2008 Spring Meeting & 4th Global Congress on Process Safety
(197e) The Development of Bayesian-Lopa Methodology for Risk Assessment of An Lng Importation Terminal
Authors
LOPA (Layer of Protection Analysis) estimates the risk because it can provide quantified risk results with less time and efforts than other methods. However, the failure data from the industry are very sparse and have statistically shaky grounds due to insufficient population of sample data and short-term operational history. Bayesian estimation is identified as a better method to use to compensate for the weaknesses found in the LNG industry's failure data. It can update the generic data with plant specific data.
The PFDs (Probability of Failure on Demand) of IPLs (Independent Protection Layers) were estimated with the conjugate beta prior distribution and binomial likelihood distribution. EIReDA (European Industry Reliability Data Bank) was used as prior information because it provided the failure data made from beta distribution. By the combination of Bayesian estimation and LOPA procedures, the Bayesian-LOPA methodology was developed. The method was applied to an LNG importation terminal. For seven incident scenarios, it produced valid risk values. The posterior values of every initiating event or IPLs are located between prior and likelihood values. This means that the posterior values are valid and well-updated. The found risk values were compared to the tolerable risk criteria given by CCPS (Center for the Chemical Process Safety) to make risk decisions and compared to each other to make a risk ranking in view of probabilistic risk analysis.
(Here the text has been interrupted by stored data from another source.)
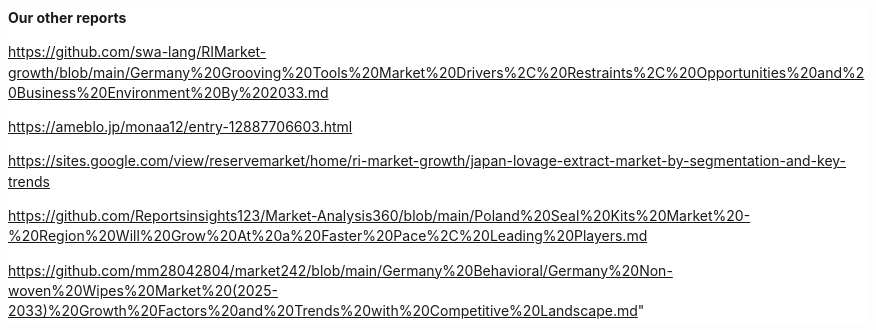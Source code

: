 <strong>Our other reports</strong>

<a href=https://github.com/swa-lang/RIMarket-growth/blob/main/Germany%20Grooving%20Tools%20Market%20Drivers%2C%20Restraints%2C%20Opportunities%20and%20Business%20Environment%20By%202033.md>https://github.com/swa-lang/RIMarket-growth/blob/main/Germany%20Grooving%20Tools%20Market%20Drivers%2C%20Restraints%2C%20Opportunities%20and%20Business%20Environment%20By%202033.md</a>

<a href=https://ameblo.jp/monaa12/entry-12887706603.html>https://ameblo.jp/monaa12/entry-12887706603.html</a>

<a href=https://sites.google.com/view/reservemarket/home/ri-market-growth/japan-lovage-extract-market-by-segmentation-and-key-trends>https://sites.google.com/view/reservemarket/home/ri-market-growth/japan-lovage-extract-market-by-segmentation-and-key-trends</a>

<a href=https://github.com/Reportsinsights123/Market-Analysis360/blob/main/Poland%20Seal%20Kits%20Market%20-%20Region%20Will%20Grow%20At%20a%20Faster%20Pace%2C%20Leading%20Players.md>https://github.com/Reportsinsights123/Market-Analysis360/blob/main/Poland%20Seal%20Kits%20Market%20-%20Region%20Will%20Grow%20At%20a%20Faster%20Pace%2C%20Leading%20Players.md</a>

<a href=https://github.com/mm28042804/market242/blob/main/Germany%20Behavioral/Germany%20Non-woven%20Wipes%20Market%20(2025-2033)%20Growth%20Factors%20and%20Trends%20with%20Competitive%20Landscape.md>https://github.com/mm28042804/market242/blob/main/Germany%20Behavioral/Germany%20Non-woven%20Wipes%20Market%20(2025-2033)%20Growth%20Factors%20and%20Trends%20with%20Competitive%20Landscape.md</a>"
It can be generally concluded that the LNG terminal has good safety protections to prevent dangerous events. The newly developed Bayesian-LOPA methodology as one of the risk assessment methods really does work well in an LNG importation terminal and it can be applied in other industries including refineries, petrochemicals, nuclear plants, and aerospace industries. Moreover, it can be used with other frequency analysis methods such as Fault Tree Analysis (FTA) and Event Tree Analysis (ETA).